### ABOUT THIS TASK
Among the entries below, one line contains "#### The Physical" and another contains "In remote sensing". Transcribe those two lines and every line between them, exactly.

Top of MATERIAL FOR THIS EXERCISE

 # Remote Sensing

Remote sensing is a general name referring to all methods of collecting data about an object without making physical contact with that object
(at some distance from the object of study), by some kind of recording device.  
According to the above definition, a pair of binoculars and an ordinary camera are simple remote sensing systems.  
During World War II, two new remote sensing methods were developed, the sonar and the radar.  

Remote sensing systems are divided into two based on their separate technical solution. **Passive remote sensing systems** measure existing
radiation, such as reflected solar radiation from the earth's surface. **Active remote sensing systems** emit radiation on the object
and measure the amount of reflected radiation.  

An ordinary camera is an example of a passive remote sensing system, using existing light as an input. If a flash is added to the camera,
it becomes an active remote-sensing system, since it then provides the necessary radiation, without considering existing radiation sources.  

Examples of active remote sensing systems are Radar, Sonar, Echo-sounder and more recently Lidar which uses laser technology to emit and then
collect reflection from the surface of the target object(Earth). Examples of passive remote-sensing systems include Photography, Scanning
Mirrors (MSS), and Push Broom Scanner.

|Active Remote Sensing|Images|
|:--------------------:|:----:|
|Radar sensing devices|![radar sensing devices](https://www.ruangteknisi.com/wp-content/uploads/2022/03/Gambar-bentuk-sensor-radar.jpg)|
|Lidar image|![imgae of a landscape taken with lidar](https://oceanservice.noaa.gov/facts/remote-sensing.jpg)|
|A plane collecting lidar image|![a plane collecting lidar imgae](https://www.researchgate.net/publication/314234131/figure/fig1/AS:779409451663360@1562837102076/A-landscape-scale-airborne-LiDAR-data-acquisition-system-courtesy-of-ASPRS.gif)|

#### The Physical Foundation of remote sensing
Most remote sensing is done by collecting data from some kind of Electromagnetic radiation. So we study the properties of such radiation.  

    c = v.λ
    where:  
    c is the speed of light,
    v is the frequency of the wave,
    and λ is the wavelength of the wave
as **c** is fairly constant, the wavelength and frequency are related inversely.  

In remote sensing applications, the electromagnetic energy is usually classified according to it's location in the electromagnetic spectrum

Bottom of MATERIAL FOR THIS EXERCISE
Top of MATERIAL FOR THIS EXERCISE

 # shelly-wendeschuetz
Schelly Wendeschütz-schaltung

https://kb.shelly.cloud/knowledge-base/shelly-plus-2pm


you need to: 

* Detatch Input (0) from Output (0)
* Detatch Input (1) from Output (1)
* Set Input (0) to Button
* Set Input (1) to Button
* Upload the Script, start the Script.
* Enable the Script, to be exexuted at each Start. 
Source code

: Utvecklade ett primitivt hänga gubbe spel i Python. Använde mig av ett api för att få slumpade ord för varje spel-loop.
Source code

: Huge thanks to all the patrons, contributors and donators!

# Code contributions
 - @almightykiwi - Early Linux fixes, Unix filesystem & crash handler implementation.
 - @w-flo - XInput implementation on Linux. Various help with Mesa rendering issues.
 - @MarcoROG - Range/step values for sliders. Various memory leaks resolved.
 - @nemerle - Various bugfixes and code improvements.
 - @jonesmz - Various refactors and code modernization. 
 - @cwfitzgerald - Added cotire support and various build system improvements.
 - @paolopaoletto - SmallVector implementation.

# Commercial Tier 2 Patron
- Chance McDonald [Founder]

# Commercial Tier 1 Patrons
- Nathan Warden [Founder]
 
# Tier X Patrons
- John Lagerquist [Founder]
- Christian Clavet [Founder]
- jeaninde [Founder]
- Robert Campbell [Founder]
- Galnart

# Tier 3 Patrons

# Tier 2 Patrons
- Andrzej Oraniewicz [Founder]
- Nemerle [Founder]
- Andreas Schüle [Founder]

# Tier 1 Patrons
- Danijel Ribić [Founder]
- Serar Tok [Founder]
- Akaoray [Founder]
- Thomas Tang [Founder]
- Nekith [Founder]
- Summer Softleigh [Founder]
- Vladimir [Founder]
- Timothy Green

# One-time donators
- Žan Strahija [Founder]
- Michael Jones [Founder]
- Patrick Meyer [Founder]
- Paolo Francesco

Bottom of MATERIAL FOR THIS EXERCISE

### RESPONSE AREA
#### The Physical Foundation of remote sensing
Most remote sensing is done by collecting data from some kind of Electromagnetic radiation. So we study the properties of such radiation.  

    c = v.λ
    where:  
    c is the speed of light,
    v is the frequency of the wave,
    and λ is the wavelength of the wave
as **c** is fairly constant, the wavelength and frequency are related inversely.  

In remote sensing applications, the electromagnetic energy is usually classified according to it's location in the electromagnetic spectrum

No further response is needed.